B. Flip the Bit (Easy Version)
time limit per test
1.5 seconds
memory limit per test
256 megabytes
input
standard input
output
standard output

This is the easy version of the problem. The difference between the versions is that in this version, there is exactly one special index ($$$k=1$$$). You can hack only if you solved all versions of this problem.

You are given a binary array $$$a$$$ of length $$$n$$$ and $$$k$$$ special indices $$$p_1, p_2, \ldots, p_k$$$ ($$$1 \le p_i \le n$$$). It is given that the values $$$a_i$$$ of all elements at special indices are the same (i. e., $$$a_{p_1} = a_{p_2} = \ldots = a_{p_k}$$$).

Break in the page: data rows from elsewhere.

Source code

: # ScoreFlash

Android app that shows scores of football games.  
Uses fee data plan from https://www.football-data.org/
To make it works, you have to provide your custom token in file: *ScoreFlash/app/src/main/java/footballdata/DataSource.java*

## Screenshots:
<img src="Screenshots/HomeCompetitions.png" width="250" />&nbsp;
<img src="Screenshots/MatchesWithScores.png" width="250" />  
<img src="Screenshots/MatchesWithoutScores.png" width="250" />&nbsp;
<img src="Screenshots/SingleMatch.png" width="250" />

In one operation, you can choose a range $$$[l, r]$$$ ($$$1 \le l \le r \le n$$$) such that the range contains at least one special index ($$$l \le p_i \le r$$$) and flip all bits $$$a_j$$$ for $$$l \le j \le r$$$. Flipping a bit changes $$$0$$$ to $$$1$$$ and $$$1$$$ to $$$0$$$.

Let $$$x$$$ denote the value at special indices before any operations are applied. Find the minimum number of operations required to make all elements of the array equal to $$$x$$$.

Input

Each test contains multiple test cases. The first line contains the number of test cases $$$t$$$ ($$$1 \le t \le 10^4$$$). The description of the test cases follows.

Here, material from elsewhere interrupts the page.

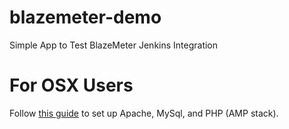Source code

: # blazemeter-demo
Simple App to Test BlazeMeter Jenkins Integration

# For OSX Users
Follow [this guide](https://coolestguidesontheplanet.com/get-apache-mysql-php-and-phpmyadmin-working-on-macos-sierra/) to set up Apache, MySql, and PHP (AMP stack).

The first line of each test case contains two integers $$$n$$$ and $$$k$$$ ($$$1 \le n \le 2 \cdot 10^5$$$; $$$k=1$$$) — the length of the array and the number of special indices.

The second line contains $$$n$$$ integers $$$a_1, a_2, \ldots, a_n$$$ ($$$0 \le a_i \le 1$$$) — the elements of the array.

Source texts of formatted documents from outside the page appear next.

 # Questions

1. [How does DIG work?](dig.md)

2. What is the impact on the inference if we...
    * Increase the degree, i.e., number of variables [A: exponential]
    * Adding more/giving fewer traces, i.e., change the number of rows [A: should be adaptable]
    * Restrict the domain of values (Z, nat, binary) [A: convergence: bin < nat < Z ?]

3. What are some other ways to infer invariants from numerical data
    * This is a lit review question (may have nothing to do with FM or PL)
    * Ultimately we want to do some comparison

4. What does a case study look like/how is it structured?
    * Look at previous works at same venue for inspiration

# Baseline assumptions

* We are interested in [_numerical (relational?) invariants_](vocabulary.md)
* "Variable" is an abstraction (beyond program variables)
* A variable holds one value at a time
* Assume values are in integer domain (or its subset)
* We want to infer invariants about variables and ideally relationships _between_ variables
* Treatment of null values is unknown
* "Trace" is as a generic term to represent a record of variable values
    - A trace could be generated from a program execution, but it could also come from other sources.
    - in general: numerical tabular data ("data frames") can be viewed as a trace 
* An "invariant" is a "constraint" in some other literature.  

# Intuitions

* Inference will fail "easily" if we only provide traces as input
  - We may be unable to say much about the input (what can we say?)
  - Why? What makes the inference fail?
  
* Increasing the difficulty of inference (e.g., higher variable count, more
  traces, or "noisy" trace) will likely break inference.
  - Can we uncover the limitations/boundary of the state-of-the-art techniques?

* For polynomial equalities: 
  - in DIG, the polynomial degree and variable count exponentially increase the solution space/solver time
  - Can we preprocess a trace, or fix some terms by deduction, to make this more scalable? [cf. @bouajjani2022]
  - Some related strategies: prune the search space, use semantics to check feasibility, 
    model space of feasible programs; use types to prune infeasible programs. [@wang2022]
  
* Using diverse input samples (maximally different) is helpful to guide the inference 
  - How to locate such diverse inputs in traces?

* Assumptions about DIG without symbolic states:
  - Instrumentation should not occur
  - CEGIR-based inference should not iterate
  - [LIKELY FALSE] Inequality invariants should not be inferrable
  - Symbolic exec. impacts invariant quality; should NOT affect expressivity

The third line contains $$$k$$$ integers $$$p_1, p_2, \ldots, p_k$$$ ($$$1 \le p_1 \lt p_2 \lt \ldots \lt p_k \le n$$$) — the special indices. It is guaranteed that $$$a_{p_1} = a_{p_2} = \ldots = a_{p_k}$$$.

It is guaranteed that the sum of $$$n$$$ over all test cases does not exceed $$$2 \cdot 10^5$$$.

Output

For each test case, output a single integer — the minimum number of operations required.

Example
Input
4
3 1
0 1 0
2
5 1
1 1 1 1 1
1
6 1
0 1 0 1 0 1
3
17 1
0 1 1 0 1 1 0 1 0 0 1 0 1 0 1 0 1
5
Output
2
0
4
10
Note

For the first test case, you can choose the range $$$[1, 3]$$$ and flip all the bits to get $$$[1, 0, 1]$$$. Then you can choose the range $$$[2, 2]$$$ and flip the second bit to get $$$[1, 1, 1]$$$.

For the second test case, all the bits already match the value at the special index. You do not need any operations.